What is being asked – Take the lines below between the one holding "fine al conflitto." and the one holding "pranzare nel suo...", inclusive, and copy them exactly. Add nothing.

Data to process –
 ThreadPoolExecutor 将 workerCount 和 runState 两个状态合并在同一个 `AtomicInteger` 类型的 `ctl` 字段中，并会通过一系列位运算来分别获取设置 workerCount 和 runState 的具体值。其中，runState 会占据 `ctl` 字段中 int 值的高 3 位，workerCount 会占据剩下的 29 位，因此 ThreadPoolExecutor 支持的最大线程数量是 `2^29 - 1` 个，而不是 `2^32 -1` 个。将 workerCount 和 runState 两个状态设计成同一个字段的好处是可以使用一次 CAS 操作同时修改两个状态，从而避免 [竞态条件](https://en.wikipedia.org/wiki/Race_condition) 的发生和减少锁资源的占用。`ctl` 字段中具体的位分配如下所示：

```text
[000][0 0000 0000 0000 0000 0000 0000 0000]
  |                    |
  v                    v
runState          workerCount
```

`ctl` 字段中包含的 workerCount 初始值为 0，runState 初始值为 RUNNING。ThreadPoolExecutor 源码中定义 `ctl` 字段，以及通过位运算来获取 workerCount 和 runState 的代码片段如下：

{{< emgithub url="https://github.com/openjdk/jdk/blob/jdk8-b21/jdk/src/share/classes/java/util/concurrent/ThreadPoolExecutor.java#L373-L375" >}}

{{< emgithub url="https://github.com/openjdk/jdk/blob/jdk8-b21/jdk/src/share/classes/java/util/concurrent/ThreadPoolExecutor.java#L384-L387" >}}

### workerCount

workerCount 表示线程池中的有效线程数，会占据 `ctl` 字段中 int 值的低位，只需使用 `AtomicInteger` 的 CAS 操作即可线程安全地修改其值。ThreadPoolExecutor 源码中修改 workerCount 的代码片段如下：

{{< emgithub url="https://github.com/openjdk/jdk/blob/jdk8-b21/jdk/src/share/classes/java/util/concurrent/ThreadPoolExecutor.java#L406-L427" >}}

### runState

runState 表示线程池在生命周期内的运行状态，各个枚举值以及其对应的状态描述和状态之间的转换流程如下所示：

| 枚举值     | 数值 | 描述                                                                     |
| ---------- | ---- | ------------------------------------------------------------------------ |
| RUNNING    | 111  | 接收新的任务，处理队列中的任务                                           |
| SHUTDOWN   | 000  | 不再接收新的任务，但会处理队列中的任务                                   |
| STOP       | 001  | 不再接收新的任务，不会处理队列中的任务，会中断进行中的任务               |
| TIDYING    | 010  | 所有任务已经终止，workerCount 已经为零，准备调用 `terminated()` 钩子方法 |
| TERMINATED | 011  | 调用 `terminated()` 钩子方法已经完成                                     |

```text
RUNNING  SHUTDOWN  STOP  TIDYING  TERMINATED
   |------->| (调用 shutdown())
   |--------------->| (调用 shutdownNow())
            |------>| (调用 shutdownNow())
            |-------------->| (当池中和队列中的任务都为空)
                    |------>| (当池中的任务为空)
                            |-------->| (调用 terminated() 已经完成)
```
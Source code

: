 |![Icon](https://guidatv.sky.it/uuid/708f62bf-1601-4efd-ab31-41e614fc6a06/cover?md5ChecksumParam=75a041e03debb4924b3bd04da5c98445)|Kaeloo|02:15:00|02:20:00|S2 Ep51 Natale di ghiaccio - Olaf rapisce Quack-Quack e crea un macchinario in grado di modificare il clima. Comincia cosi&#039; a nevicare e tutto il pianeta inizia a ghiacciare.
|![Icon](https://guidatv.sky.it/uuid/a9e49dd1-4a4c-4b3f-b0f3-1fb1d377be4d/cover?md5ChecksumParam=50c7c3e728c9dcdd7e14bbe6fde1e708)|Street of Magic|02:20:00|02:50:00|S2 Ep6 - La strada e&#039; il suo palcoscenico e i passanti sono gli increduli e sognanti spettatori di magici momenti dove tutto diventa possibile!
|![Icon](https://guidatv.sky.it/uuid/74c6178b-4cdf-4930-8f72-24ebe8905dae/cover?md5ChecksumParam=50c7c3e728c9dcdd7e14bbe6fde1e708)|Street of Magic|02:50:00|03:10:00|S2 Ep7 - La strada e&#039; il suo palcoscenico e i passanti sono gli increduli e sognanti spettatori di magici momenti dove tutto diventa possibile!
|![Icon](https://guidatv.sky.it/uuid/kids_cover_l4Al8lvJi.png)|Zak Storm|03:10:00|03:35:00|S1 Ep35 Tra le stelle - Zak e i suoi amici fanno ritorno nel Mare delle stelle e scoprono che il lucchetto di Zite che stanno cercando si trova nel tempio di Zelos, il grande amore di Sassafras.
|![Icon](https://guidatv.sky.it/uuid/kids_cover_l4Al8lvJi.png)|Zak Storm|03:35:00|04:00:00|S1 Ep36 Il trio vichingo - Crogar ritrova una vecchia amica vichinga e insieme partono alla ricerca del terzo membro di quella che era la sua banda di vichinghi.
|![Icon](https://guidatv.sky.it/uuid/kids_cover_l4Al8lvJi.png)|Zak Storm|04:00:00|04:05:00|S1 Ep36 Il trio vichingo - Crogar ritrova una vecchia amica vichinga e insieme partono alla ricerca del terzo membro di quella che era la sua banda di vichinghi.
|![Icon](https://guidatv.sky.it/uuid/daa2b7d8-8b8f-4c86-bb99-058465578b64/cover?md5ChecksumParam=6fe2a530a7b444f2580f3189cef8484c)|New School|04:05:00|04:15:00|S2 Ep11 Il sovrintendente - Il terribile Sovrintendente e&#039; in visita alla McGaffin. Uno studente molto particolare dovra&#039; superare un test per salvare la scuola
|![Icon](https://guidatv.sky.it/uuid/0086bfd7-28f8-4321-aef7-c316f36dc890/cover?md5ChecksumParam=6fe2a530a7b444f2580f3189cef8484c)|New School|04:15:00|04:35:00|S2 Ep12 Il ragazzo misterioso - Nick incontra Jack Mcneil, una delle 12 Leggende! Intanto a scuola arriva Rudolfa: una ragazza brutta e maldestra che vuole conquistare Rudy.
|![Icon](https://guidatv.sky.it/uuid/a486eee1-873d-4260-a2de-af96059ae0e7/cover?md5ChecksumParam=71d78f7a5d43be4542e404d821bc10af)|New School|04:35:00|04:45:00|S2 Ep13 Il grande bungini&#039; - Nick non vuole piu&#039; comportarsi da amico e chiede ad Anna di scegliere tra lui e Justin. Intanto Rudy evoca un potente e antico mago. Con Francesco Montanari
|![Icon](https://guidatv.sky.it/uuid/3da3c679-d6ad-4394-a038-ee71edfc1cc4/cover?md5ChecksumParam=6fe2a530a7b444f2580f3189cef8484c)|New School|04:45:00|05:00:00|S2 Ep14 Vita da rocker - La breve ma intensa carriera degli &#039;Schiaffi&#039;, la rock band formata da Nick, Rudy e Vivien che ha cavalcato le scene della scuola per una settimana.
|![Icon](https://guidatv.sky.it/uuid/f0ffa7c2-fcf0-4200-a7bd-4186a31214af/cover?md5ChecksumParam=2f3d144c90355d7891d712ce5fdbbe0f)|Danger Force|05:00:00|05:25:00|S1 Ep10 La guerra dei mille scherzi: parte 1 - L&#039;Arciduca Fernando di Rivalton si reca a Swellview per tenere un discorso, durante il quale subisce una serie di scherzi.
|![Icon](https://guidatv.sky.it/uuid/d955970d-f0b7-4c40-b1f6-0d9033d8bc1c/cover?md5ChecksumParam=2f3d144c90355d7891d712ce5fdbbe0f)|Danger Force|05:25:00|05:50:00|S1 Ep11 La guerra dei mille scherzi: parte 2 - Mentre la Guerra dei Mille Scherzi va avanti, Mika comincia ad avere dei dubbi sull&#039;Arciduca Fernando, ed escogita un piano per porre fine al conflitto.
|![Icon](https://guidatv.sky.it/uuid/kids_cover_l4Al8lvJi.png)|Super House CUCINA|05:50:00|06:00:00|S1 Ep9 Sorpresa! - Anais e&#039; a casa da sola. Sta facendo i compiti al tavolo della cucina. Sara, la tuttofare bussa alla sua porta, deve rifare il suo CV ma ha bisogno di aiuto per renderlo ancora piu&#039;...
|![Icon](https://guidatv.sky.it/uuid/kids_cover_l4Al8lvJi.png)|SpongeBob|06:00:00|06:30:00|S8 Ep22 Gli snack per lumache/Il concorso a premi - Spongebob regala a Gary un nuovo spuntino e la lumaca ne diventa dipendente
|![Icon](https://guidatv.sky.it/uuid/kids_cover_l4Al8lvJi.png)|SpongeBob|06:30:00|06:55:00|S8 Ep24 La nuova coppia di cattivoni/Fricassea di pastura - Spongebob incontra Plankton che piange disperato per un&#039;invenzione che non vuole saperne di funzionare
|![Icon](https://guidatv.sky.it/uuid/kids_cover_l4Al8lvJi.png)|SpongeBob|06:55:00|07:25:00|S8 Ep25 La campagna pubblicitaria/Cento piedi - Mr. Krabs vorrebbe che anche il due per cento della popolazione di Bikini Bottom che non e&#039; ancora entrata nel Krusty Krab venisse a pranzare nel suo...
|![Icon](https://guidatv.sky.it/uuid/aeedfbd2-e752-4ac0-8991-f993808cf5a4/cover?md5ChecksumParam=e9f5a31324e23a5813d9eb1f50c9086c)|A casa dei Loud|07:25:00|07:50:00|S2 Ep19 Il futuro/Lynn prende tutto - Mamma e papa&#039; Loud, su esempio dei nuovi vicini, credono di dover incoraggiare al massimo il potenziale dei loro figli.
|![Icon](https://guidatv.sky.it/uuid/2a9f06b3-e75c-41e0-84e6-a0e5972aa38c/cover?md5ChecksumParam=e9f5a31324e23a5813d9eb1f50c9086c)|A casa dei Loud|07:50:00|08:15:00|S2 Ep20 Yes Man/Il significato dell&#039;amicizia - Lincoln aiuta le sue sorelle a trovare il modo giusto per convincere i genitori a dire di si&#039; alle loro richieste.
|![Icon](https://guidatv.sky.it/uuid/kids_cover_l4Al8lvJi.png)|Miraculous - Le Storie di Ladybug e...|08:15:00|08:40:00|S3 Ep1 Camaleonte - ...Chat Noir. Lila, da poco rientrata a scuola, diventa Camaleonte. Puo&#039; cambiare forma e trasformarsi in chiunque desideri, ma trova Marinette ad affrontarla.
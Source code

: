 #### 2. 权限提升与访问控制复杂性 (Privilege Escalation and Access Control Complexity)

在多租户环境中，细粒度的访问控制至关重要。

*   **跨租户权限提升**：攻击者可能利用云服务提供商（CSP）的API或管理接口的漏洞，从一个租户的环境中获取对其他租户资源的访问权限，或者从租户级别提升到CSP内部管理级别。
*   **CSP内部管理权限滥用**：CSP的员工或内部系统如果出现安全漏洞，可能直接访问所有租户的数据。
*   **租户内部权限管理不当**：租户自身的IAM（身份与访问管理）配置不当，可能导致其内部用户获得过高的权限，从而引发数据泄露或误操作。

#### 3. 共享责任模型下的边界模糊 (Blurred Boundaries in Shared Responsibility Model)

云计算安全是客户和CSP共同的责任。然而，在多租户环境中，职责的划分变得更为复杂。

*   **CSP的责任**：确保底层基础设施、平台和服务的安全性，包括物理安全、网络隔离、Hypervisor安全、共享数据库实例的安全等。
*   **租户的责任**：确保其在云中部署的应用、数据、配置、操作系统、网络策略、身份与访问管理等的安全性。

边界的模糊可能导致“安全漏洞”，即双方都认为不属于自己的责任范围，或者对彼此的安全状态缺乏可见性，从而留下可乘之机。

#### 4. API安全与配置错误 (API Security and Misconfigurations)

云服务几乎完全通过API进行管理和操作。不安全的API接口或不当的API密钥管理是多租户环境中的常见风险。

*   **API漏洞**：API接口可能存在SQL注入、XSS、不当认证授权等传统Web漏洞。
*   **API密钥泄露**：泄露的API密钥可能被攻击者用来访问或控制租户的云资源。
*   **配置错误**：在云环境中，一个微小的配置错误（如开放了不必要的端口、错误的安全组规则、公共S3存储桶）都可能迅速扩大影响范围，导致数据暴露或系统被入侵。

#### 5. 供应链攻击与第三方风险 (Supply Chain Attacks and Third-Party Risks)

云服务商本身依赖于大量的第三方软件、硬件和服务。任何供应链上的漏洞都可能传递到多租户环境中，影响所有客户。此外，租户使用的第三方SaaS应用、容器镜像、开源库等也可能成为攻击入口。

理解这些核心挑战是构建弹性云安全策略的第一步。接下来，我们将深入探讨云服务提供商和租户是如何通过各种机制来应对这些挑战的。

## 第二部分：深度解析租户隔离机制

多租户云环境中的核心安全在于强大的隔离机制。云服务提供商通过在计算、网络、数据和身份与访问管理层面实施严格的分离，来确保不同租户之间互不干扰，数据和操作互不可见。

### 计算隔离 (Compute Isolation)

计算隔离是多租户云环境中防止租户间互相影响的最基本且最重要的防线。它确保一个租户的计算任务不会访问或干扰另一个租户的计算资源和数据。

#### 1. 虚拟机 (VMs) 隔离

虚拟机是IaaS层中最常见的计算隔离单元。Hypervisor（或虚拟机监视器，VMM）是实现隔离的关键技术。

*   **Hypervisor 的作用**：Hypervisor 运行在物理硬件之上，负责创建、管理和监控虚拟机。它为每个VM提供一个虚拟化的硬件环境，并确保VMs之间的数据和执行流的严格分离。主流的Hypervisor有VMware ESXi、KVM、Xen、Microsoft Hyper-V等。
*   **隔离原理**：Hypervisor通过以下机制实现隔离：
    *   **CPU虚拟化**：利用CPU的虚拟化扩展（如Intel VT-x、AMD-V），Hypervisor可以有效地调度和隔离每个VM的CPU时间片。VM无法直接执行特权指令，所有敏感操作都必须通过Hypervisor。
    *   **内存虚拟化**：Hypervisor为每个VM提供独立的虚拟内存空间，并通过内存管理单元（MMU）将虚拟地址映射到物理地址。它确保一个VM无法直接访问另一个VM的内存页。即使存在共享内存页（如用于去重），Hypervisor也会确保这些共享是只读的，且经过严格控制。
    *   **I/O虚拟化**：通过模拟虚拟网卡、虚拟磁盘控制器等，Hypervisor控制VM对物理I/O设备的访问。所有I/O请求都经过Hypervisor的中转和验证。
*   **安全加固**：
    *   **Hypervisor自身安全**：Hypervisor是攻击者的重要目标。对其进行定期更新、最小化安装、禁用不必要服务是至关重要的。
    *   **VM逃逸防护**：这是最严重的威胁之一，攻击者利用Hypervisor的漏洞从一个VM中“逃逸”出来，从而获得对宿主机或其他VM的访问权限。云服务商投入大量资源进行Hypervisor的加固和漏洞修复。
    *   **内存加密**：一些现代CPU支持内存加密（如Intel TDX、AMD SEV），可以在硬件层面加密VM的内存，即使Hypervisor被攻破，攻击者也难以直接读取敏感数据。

Your solution –
|![Icon](https://guidatv.sky.it/uuid/d955970d-f0b7-4c40-b1f6-0d9033d8bc1c/cover?md5ChecksumParam=2f3d144c90355d7891d712ce5fdbbe0f)|Danger Force|05:25:00|05:50:00|S1 Ep11 La guerra dei mille scherzi: parte 2 - Mentre la Guerra dei Mille Scherzi va avanti, Mika comincia ad avere dei dubbi sull&#039;Arciduca Fernando, ed escogita un piano per porre fine al conflitto.
|![Icon](https://guidatv.sky.it/uuid/kids_cover_l4Al8lvJi.png)|Super House CUCINA|05:50:00|06:00:00|S1 Ep9 Sorpresa! - Anais e&#039; a casa da sola. Sta facendo i compiti al tavolo della cucina. Sara, la tuttofare bussa alla sua porta, deve rifare il suo CV ma ha bisogno di aiuto per renderlo ancora piu&#039;...
|![Icon](https://guidatv.sky.it/uuid/kids_cover_l4Al8lvJi.png)|SpongeBob|06:00:00|06:30:00|S8 Ep22 Gli snack per lumache/Il concorso a premi - Spongebob regala a Gary un nuovo spuntino e la lumaca ne diventa dipendente
|![Icon](https://guidatv.sky.it/uuid/kids_cover_l4Al8lvJi.png)|SpongeBob|06:30:00|06:55:00|S8 Ep24 La nuova coppia di cattivoni/Fricassea di pastura - Spongebob incontra Plankton che piange disperato per un&#039;invenzione che non vuole saperne di funzionare
|![Icon](https://guidatv.sky.it/uuid/kids_cover_l4Al8lvJi.png)|SpongeBob|06:55:00|07:25:00|S8 Ep25 La campagna pubblicitaria/Cento piedi - Mr. Krabs vorrebbe che anche il due per cento della popolazione di Bikini Bottom che non e&#039; ancora entrata nel Krusty Krab venisse a pranzare nel suo...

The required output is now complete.